§ Work item:
What should be copied is the stretch of entries below from the line with "ExtraInformation TpString Carries" up to and including the line with "2. **Include variations**", exactly and without images.

§ Information shown:
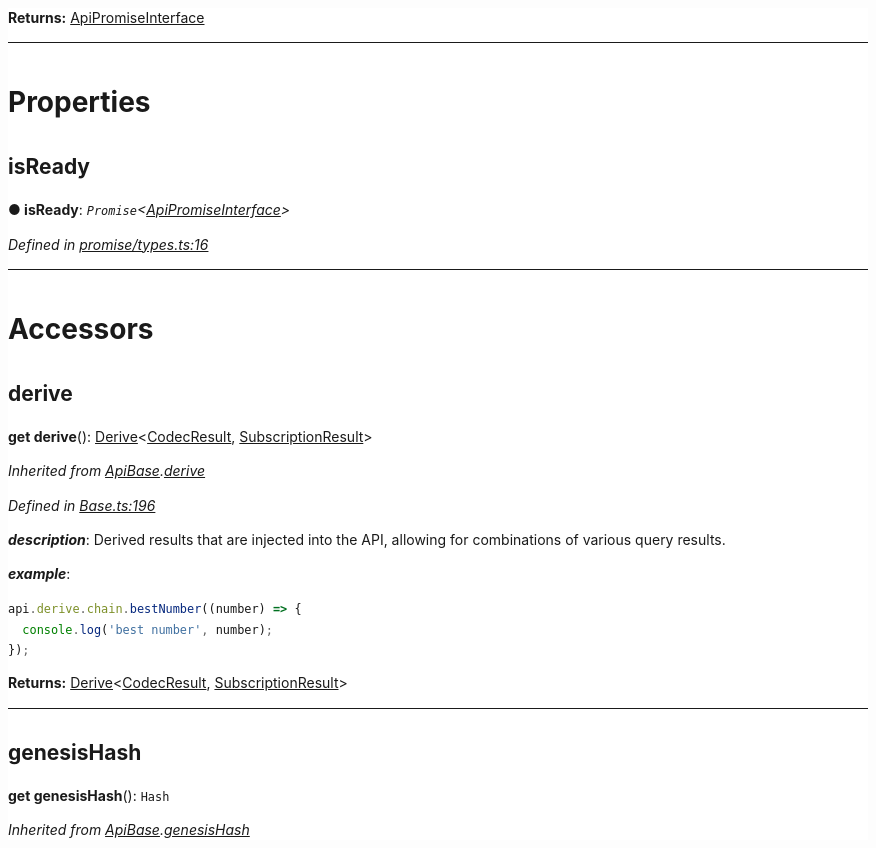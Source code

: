 **Returns:** [ApiPromiseInterface](_promise_types_.apipromiseinterface.md)

___

# Properties

<a id="isready"></a>

##  isReady

**● isReady**: *`Promise`<[ApiPromiseInterface](_promise_types_.apipromiseinterface.md)>*

*Defined in [promise/types.ts:16](https://github.com/polkadot-js/api/blob/7f2546e/packages/api/src/promise/types.ts#L16)*

___

# Accessors

<a id="derive"></a>

##  derive

**get derive**(): [Derive](_types_.derive.md)<[CodecResult](../modules/_promise_types_.md#codecresult), [SubscriptionResult](../modules/_promise_types_.md#subscriptionresult)>

*Inherited from [ApiBase](../classes/_base_.apibase.md).[derive](../classes/_base_.apibase.md#derive)*

*Defined in [Base.ts:196](https://github.com/polkadot-js/api/blob/7f2546e/packages/api/src/Base.ts#L196)*

*__description__*: Derived results that are injected into the API, allowing for combinations of various query results.

*__example__*:   

```javascript
api.derive.chain.bestNumber((number) => {
  console.log('best number', number);
});
```

**Returns:** [Derive](_types_.derive.md)<[CodecResult](../modules/_promise_types_.md#codecresult), [SubscriptionResult](../modules/_promise_types_.md#subscriptionresult)>

___
<a id="genesishash"></a>

##  genesisHash

**get genesisHash**(): `Hash`

*Inherited from [ApiBase](../classes/_base_.apibase.md).[genesisHash](../classes/_base_.apibase.md#genesishash)*
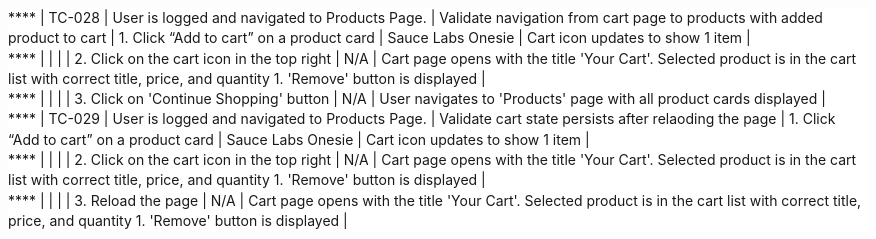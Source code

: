  ****                                               | TC-028           | User is logged and navigated to Products Page. | Validate navigation from cart page to products with added product to cart | 1. Click “Add to cart” on a product card         | Sauce Labs Onesie                             | Cart icon updates to show 1 item                                                                                                                          |                                                                                                                                      
 ****                                               |                  |                                                |                                                                           | 2. Click on the cart icon in the top right       | N/A                                           | Cart page opens with the title  'Your Cart'. Selected product is in the cart list with correct title, price, and quantity 1. 'Remove' button is displayed |                                                                                                                                      
 ****                                               |                  |                                                |                                                                           | 3. Click on 'Continue Shopping' button           | N/A                                           | User navigates to 'Products' page with all product cards displayed                                                                                        |                                                                                                                                      
 ****                                               | TC-029           | User is logged and navigated to Products Page. | Validate cart state persists after relaoding the page                     | 1. Click “Add to cart” on a product card         | Sauce Labs Onesie                             | Cart icon updates to show 1 item                                                                                                                          |                                                                                                                                      
 ****                                               |                  |                                                |                                                                           | 2. Click on the cart icon in the top right       | N/A                                           | Cart page opens with the title  'Your Cart'. Selected product is in the cart list with correct title, price, and quantity 1. 'Remove' button is displayed |                                                                                                                                      
 ****                                               |                  |                                                |                                                                           | 3. Reload the page                               | N/A                                           | Cart page opens with the title  'Your Cart'. Selected product is in the cart list with correct title, price, and quantity 1. 'Remove' button is displayed |                                                                                                                                      

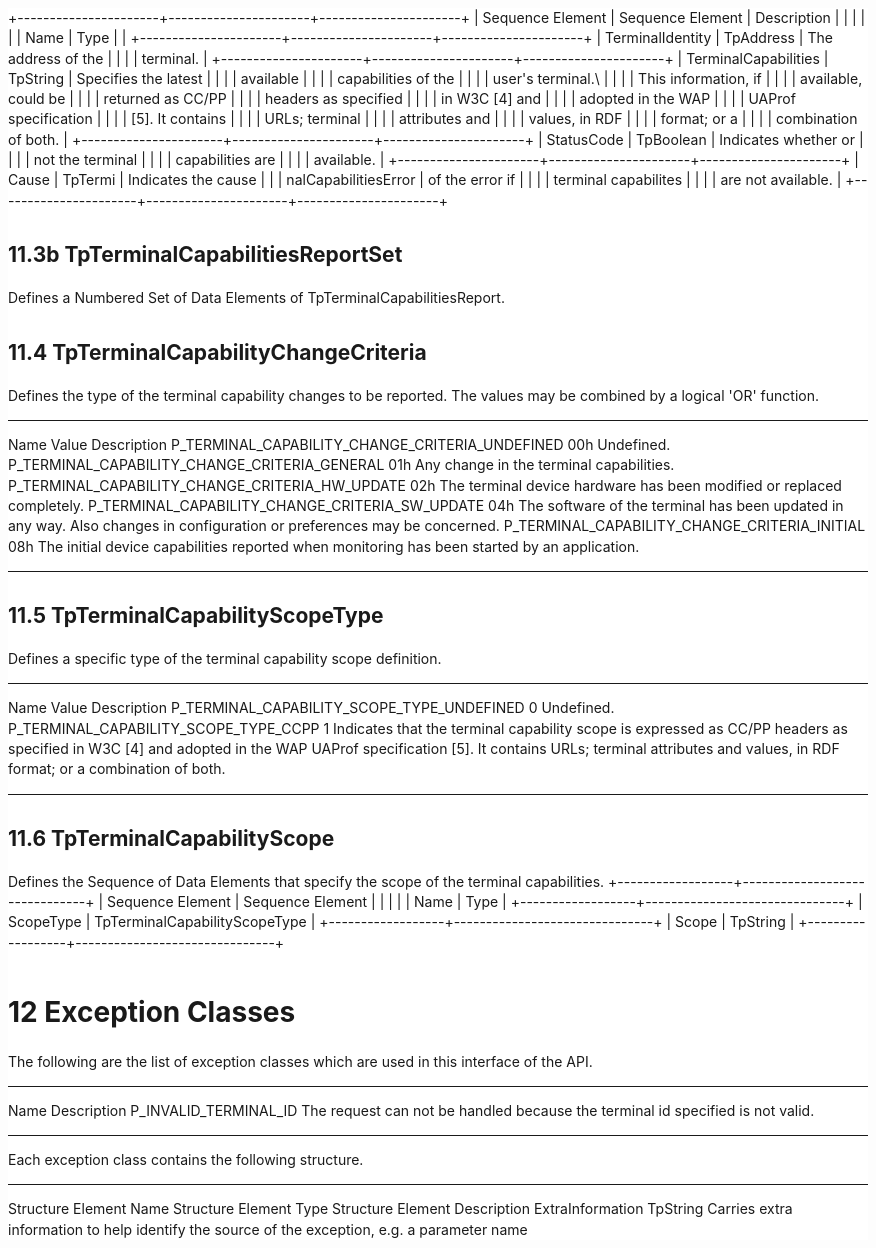 +----------------------+----------------------+----------------------+ | Sequence Element | Sequence Element | Description | | | | | | Name | Type | | +----------------------+----------------------+----------------------+ | TerminalIdentity | TpAddress | The address of the | | | | terminal. | +----------------------+----------------------+----------------------+ | TerminalCapabilities | TpString | Specifies the latest | | | | available | | | | capabilities of the | | | | user\'s terminal.\ | | | | This information, if | | | | available, could be | | | | returned as CC/PP | | | | headers as specified | | | | in W3C [4] and | | | | adopted in the WAP | | | | UAProf specification | | | | [5]. It contains | | | | URLs; terminal | | | | attributes and | | | | values, in RDF | | | | format; or a | | | | combination of both. | +----------------------+----------------------+----------------------+ | StatusCode | TpBoolean | Indicates whether or | | | | not the terminal | | | | capabilities are | | | | available. | +----------------------+----------------------+----------------------+ | Cause | TpTermi | Indicates the cause | | | nalCapabilitiesError | of the error if | | | | terminal capabilites | | | | are not available. | +----------------------+----------------------+----------------------+
## 11.3b TpTerminalCapabilitiesReportSet
Defines a Numbered Set of Data Elements of TpTerminalCapabilitiesReport.
## 11.4 TpTerminalCapabilityChangeCriteria
Defines the type of the terminal capability changes to be reported. The values
may be combined by a logical 'OR' function.
* * *
Name Value Description P_TERMINAL_CAPABILITY_CHANGE_CRITERIA_UNDEFINED 00h
Undefined. P_TERMINAL_CAPABILITY_CHANGE_CRITERIA_GENERAL 01h Any change in the
terminal capabilities. P_TERMINAL_CAPABILITY_CHANGE_CRITERIA_HW_UPDATE 02h The
terminal device hardware has been modified or replaced completely.
P_TERMINAL_CAPABILITY_CHANGE_CRITERIA_SW_UPDATE 04h The software of the
terminal has been updated in any way. Also changes in configuration or
preferences may be concerned. P_TERMINAL_CAPABILITY_CHANGE_CRITERIA_INITIAL
08h The initial device capabilities reported when monitoring has been started
by an application.
* * *
## 11.5 TpTerminalCapabilityScopeType
Defines a specific type of the terminal capability scope definition.
* * *
Name Value Description P_TERMINAL_CAPABILITY_SCOPE_TYPE_UNDEFINED 0 Undefined.
P_TERMINAL_CAPABILITY_SCOPE_TYPE_CCPP 1 Indicates that the terminal capability
scope is expressed as CC/PP headers as specified in W3C [4] and adopted in the
WAP UAProf specification [5]. It contains URLs; terminal attributes and
values, in RDF format; or a combination of both.
* * *
## 11.6 TpTerminalCapabilityScope
Defines the Sequence of Data Elements that specify the scope of the terminal
capabilities.
+------------------+-------------------------------+ | Sequence Element | Sequence Element | | | | | Name | Type | +------------------+-------------------------------+ | ScopeType | TpTerminalCapabilityScopeType | +------------------+-------------------------------+ | Scope | TpString | +------------------+-------------------------------+
# 12 Exception Classes
The following are the list of exception classes which are used in this
interface of the API.
* * *
Name Description P_INVALID_TERMINAL_ID The request can not be handled because
the terminal id specified is not valid.
* * *
Each exception class contains the following structure.
* * *
Structure Element Name Structure Element Type Structure Element Description
ExtraInformation TpString Carries extra information to help identify the
source of the exception, e.g. a parameter name
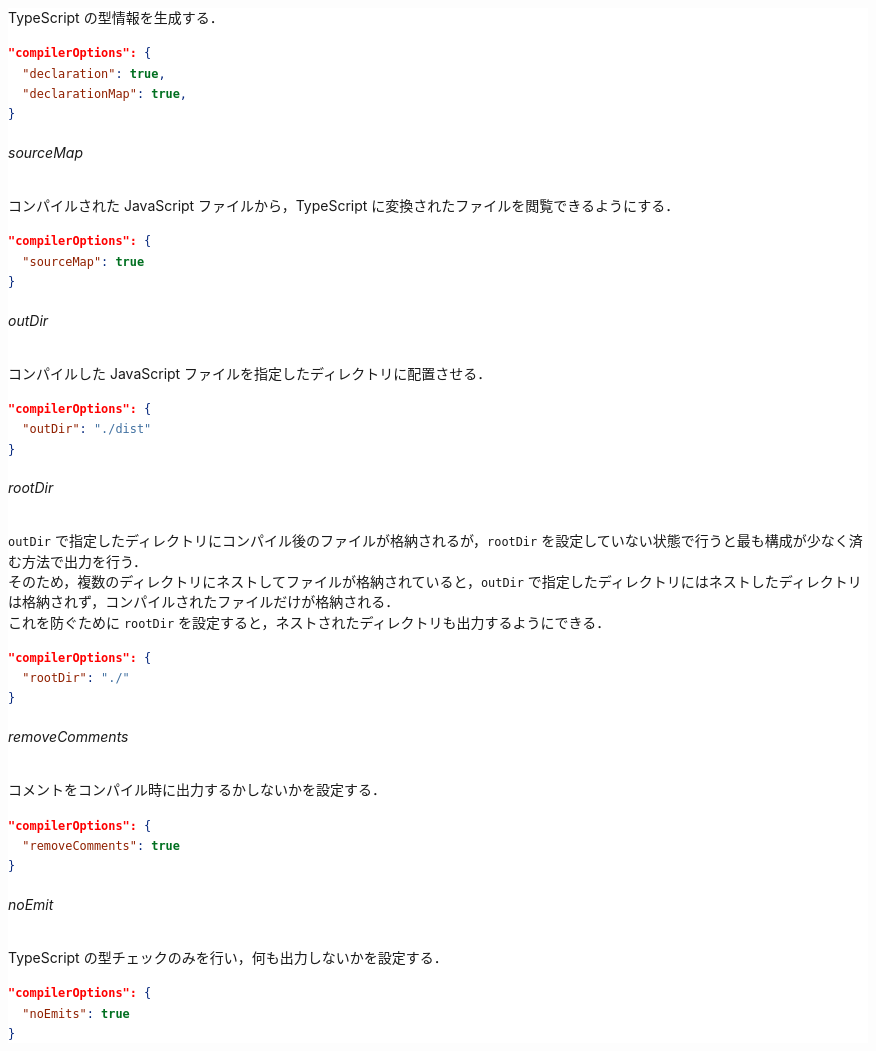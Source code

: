 TypeScript の型情報を生成する．

```json
"compilerOptions": {
  "declaration": true,
  "declarationMap": true,
}
```

###### sourceMap

コンパイルされた JavaScript ファイルから，TypeScript に変換されたファイルを閲覧できるようにする．

```json
"compilerOptions": {
  "sourceMap": true
}
```

###### outDir

コンパイルした JavaScript ファイルを指定したディレクトリに配置させる．

```json
"compilerOptions": {
  "outDir": "./dist"
}
```

###### rootDir

`outDir` で指定したディレクトリにコンパイル後のファイルが格納されるが，`rootDir` を設定していない状態で行うと最も構成が少なく済む方法で出力を行う．  
そのため，複数のディレクトリにネストしてファイルが格納されていると，`outDir` で指定したディレクトリにはネストしたディレクトリは格納されず，コンパイルされたファイルだけが格納される．  
これを防ぐために `rootDir` を設定すると，ネストされたディレクトリも出力するようにできる．

```json
"compilerOptions": {
  "rootDir": "./"
}
```

###### removeComments

コメントをコンパイル時に出力するかしないかを設定する．

```json
"compilerOptions": {
  "removeComments": true
}
```

###### noEmit

TypeScript の型チェックのみを行い，何も出力しないかを設定する．

```json
"compilerOptions": {
  "noEmits": true
}
```
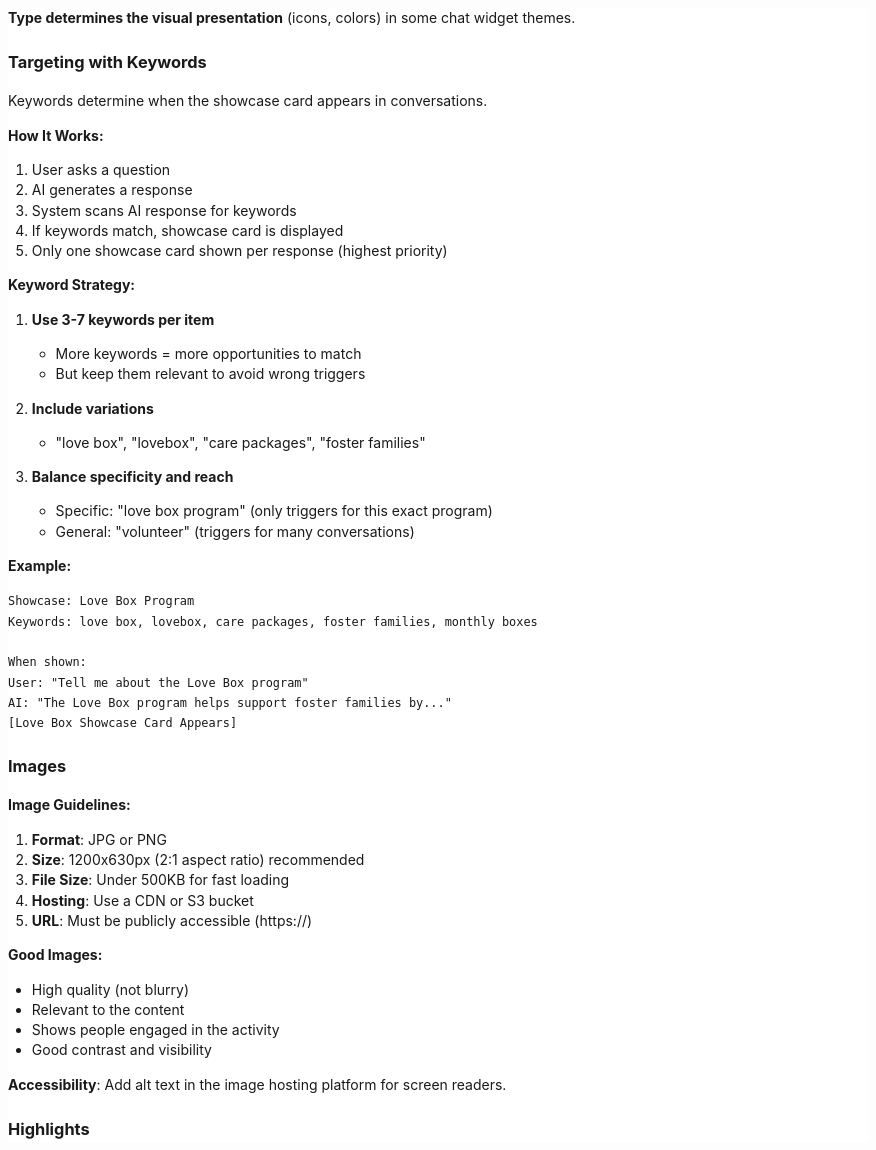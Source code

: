 **Type determines the visual presentation** (icons, colors) in some chat widget themes.

### Targeting with Keywords

Keywords determine when the showcase card appears in conversations.

**How It Works:**
1. User asks a question
2. AI generates a response
3. System scans AI response for keywords
4. If keywords match, showcase card is displayed
5. Only one showcase card shown per response (highest priority)

**Keyword Strategy:**

1. **Use 3-7 keywords per item**
   - More keywords = more opportunities to match
   - But keep them relevant to avoid wrong triggers

2. **Include variations**
   - "love box", "lovebox", "care packages", "foster families"

3. **Balance specificity and reach**
   - Specific: "love box program" (only triggers for this exact program)
   - General: "volunteer" (triggers for many conversations)

**Example:**
```
Showcase: Love Box Program
Keywords: love box, lovebox, care packages, foster families, monthly boxes

When shown:
User: "Tell me about the Love Box program"
AI: "The Love Box program helps support foster families by..."
[Love Box Showcase Card Appears]
```

### Images

**Image Guidelines:**

1. **Format**: JPG or PNG
2. **Size**: 1200x630px (2:1 aspect ratio) recommended
3. **File Size**: Under 500KB for fast loading
4. **Hosting**: Use a CDN or S3 bucket
5. **URL**: Must be publicly accessible (https://)

**Good Images:**
- High quality (not blurry)
- Relevant to the content
- Shows people engaged in the activity
- Good contrast and visibility

**Accessibility**: Add alt text in the image hosting platform for screen readers.

### Highlights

§ Task response:
ExtraInformation TpString Carries extra information to help identify the
source of the exception, e.g. a parameter name
Source code

: TypeScript の型情報を生成する．

```json
"compilerOptions": {
  "declaration": true,
  "declarationMap": true,
}
```

###### sourceMap

コンパイルされた JavaScript ファイルから，TypeScript に変換されたファイルを閲覧できるようにする．

```json
"compilerOptions": {
  "sourceMap": true
}
```

###### outDir

コンパイルした JavaScript ファイルを指定したディレクトリに配置させる．

```json
"compilerOptions": {
  "outDir": "./dist"
}
```

###### rootDir

`outDir` で指定したディレクトリにコンパイル後のファイルが格納されるが，`rootDir` を設定していない状態で行うと最も構成が少なく済む方法で出力を行う．  
そのため，複数のディレクトリにネストしてファイルが格納されていると，`outDir` で指定したディレクトリにはネストしたディレクトリは格納されず，コンパイルされたファイルだけが格納される．  
これを防ぐために `rootDir` を設定すると，ネストされたディレクトリも出力するようにできる．

```json
"compilerOptions": {
  "rootDir": "./"
}
```

###### removeComments

コメントをコンパイル時に出力するかしないかを設定する．

```json
"compilerOptions": {
  "removeComments": true
}
```

###### noEmit

TypeScript の型チェックのみを行い，何も出力しないかを設定する．

```json
"compilerOptions": {
  "noEmits": true
}
```
Source code

: **Type determines the visual presentation** (icons, colors) in some chat widget themes.

### Targeting with Keywords

Keywords determine when the showcase card appears in conversations.

**How It Works:**
1. User asks a question
2. AI generates a response
3. System scans AI response for keywords
4. If keywords match, showcase card is displayed
5. Only one showcase card shown per response (highest priority)

**Keyword Strategy:**

1. **Use 3-7 keywords per item**
   - More keywords = more opportunities to match
   - But keep them relevant to avoid wrong triggers

2. **Include variations**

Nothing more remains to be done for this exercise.